# What is needed:
Pictures excluded, copy every record that follows exactly as it appears.

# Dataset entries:
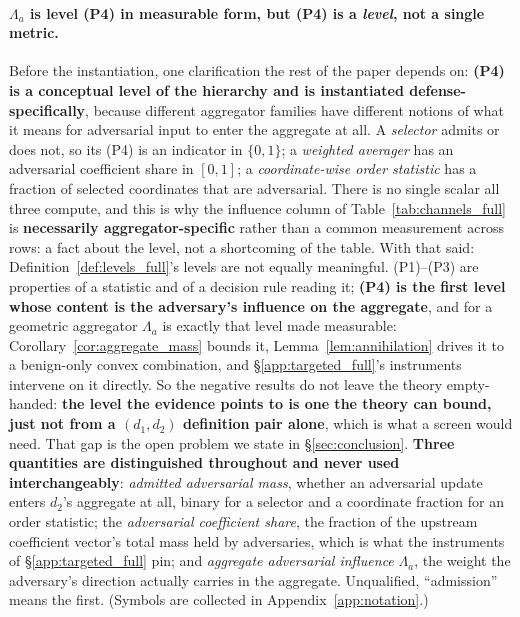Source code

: \documentclass{article}
\begin{document}
\paragraph{$\Lambda_a$ is level (P4) in measurable form, but (P4) is a \emph{level}, not a single metric.} Before the instantiation, one clarification the rest of the paper depends on: \textbf{(P4) is a conceptual level of the hierarchy and is instantiated defense-specifically}, because different aggregator families have different notions of what it means for adversarial input to enter the aggregate at all. A \emph{selector} admits or does not, so its (P4) is an indicator in $\{0,1\}$; a \emph{weighted averager} has an adversarial coefficient share in $[0,1]$; a \emph{coordinate-wise order statistic} has a fraction of selected coordinates that are adversarial. There is no single scalar all three compute, and this is why the influence column of Table~\ref{tab:channels_full} is \textbf{necessarily aggregator-specific} rather than a common measurement across rows: a fact about the level, not a shortcoming of the table. With that said: Definition~\ref{def:levels_full}'s levels are not equally meaningful. (P1)--(P3) are properties of a statistic and of a decision rule reading it; \textbf{(P4) is the first level whose content is the adversary's influence on the aggregate}, and for a geometric aggregator $\Lambda_a$ is exactly that level made measurable: Corollary~\ref{cor:aggregate_mass} bounds it, Lemma~\ref{lem:annihilation} drives it to a benign-only convex combination, and §\ref{app:targeted_full}'s instruments intervene on it directly. So the negative results do not leave the theory empty-handed: \textbf{the level the evidence points to is one the theory can bound, just not from a $(d_1,d_2)$ definition pair alone}, which is what a screen would need. That gap is the open problem we state in §\ref{sec:conclusion}. \textbf{Three quantities are distinguished throughout and never used interchangeably}: \emph{admitted adversarial mass}, whether an adversarial update enters $d_2$'s aggregate at all, binary for a selector and a coordinate fraction for an order statistic; the \emph{adversarial coefficient share}, the fraction of the upstream coefficient vector's total mass held by adversaries, which is what the instruments of §\ref{app:targeted_full} pin; and \emph{aggregate adversarial influence} $\Lambda_a$, the weight the adversary's direction actually carries in the aggregate. Unqualified, ``admission'' means the first. (Symbols are collected in Appendix~\ref{app:notation}.)
\end{document}
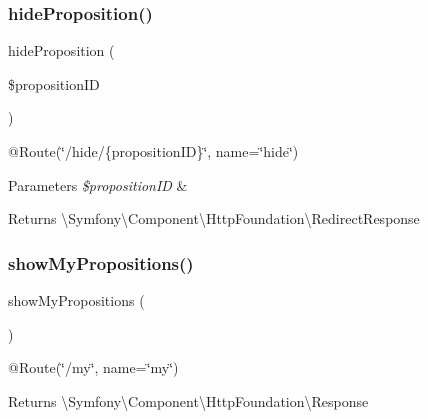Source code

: \subsubsection{\texorpdfstring{hideProposition()}{hideProposition()}}
{\footnotesize\ttfamily hide\+Proposition (\begin{DoxyParamCaption}\item[{}]{\$proposition\+ID }\end{DoxyParamCaption})}

@\+Route(\char`\"{}/hide/\{proposition\+I\+D\}\char`\"{}, name=\char`\"{}hide\char`\"{}) 
\begin{DoxyParams}{Parameters}
{\em \$proposition\+ID} & \\
\hline
\end{DoxyParams}
\begin{DoxyReturn}{Returns}
\textbackslash{}\+Symfony\textbackslash{}\+Component\textbackslash{}\+Http\+Foundation\textbackslash{}\+Redirect\+Response 
\end{DoxyReturn}
\mbox{\label{class_app_1_1_controller_1_1_proposition_controller_ad1b04fa5361ba787d3b028b744107151}} 
\subsubsection{\texorpdfstring{showMyPropositions()}{showMyPropositions()}}
{\footnotesize\ttfamily show\+My\+Propositions (\begin{DoxyParamCaption}{ }\end{DoxyParamCaption})}

@\+Route(\char`\"{}/my\char`\"{}, name=\char`\"{}my\char`\"{}) \begin{DoxyReturn}{Returns}
\textbackslash{}\+Symfony\textbackslash{}\+Component\textbackslash{}\+Http\+Foundation\textbackslash{}\+Response 
\end{DoxyReturn}
\mbox{\label{class_app_1_1_controller_1_1_proposition_controller_a0181c8da3578351864cc96a333cdee91}}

# Solution to this task:
Source code

: \documentclass{article}
\begin{document}
\paragraph{$\Lambda_a$ is level (P4) in measurable form, but (P4) is a \emph{level}, not a single metric.} Before the instantiation, one clarification the rest of the paper depends on: \textbf{(P4) is a conceptual level of the hierarchy and is instantiated defense-specifically}, because different aggregator families have different notions of what it means for adversarial input to enter the aggregate at all. A \emph{selector} admits or does not, so its (P4) is an indicator in $\{0,1\}$; a \emph{weighted averager} has an adversarial coefficient share in $[0,1]$; a \emph{coordinate-wise order statistic} has a fraction of selected coordinates that are adversarial. There is no single scalar all three compute, and this is why the influence column of Table~\ref{tab:channels_full} is \textbf{necessarily aggregator-specific} rather than a common measurement across rows: a fact about the level, not a shortcoming of the table. With that said: Definition~\ref{def:levels_full}'s levels are not equally meaningful. (P1)--(P3) are properties of a statistic and of a decision rule reading it; \textbf{(P4) is the first level whose content is the adversary's influence on the aggregate}, and for a geometric aggregator $\Lambda_a$ is exactly that level made measurable: Corollary~\ref{cor:aggregate_mass} bounds it, Lemma~\ref{lem:annihilation} drives it to a benign-only convex combination, and §\ref{app:targeted_full}'s instruments intervene on it directly. So the negative results do not leave the theory empty-handed: \textbf{the level the evidence points to is one the theory can bound, just not from a $(d_1,d_2)$ definition pair alone}, which is what a screen would need. That gap is the open problem we state in §\ref{sec:conclusion}. \textbf{Three quantities are distinguished throughout and never used interchangeably}: \emph{admitted adversarial mass}, whether an adversarial update enters $d_2$'s aggregate at all, binary for a selector and a coordinate fraction for an order statistic; the \emph{adversarial coefficient share}, the fraction of the upstream coefficient vector's total mass held by adversaries, which is what the instruments of §\ref{app:targeted_full} pin; and \emph{aggregate adversarial influence} $\Lambda_a$, the weight the adversary's direction actually carries in the aggregate. Unqualified, ``admission'' means the first. (Symbols are collected in Appendix~\ref{app:notation}.)
\end{document}
Source code

: \subsubsection{\texorpdfstring{hideProposition()}{hideProposition()}}
{\footnotesize\ttfamily hide\+Proposition (\begin{DoxyParamCaption}\item[{}]{\$proposition\+ID }\end{DoxyParamCaption})}

@\+Route(\char`\"{}/hide/\{proposition\+I\+D\}\char`\"{}, name=\char`\"{}hide\char`\"{}) 
\begin{DoxyParams}{Parameters}
{\em \$proposition\+ID} & \\
\hline
\end{DoxyParams}
\begin{DoxyReturn}{Returns}
\textbackslash{}\+Symfony\textbackslash{}\+Component\textbackslash{}\+Http\+Foundation\textbackslash{}\+Redirect\+Response 
\end{DoxyReturn}
\mbox{\label{class_app_1_1_controller_1_1_proposition_controller_ad1b04fa5361ba787d3b028b744107151}} 
\subsubsection{\texorpdfstring{showMyPropositions()}{showMyPropositions()}}
{\footnotesize\ttfamily show\+My\+Propositions (\begin{DoxyParamCaption}{ }\end{DoxyParamCaption})}

@\+Route(\char`\"{}/my\char`\"{}, name=\char`\"{}my\char`\"{}) \begin{DoxyReturn}{Returns}
\textbackslash{}\+Symfony\textbackslash{}\+Component\textbackslash{}\+Http\+Foundation\textbackslash{}\+Response 
\end{DoxyReturn}
\mbox{\label{class_app_1_1_controller_1_1_proposition_controller_a0181c8da3578351864cc96a333cdee91}}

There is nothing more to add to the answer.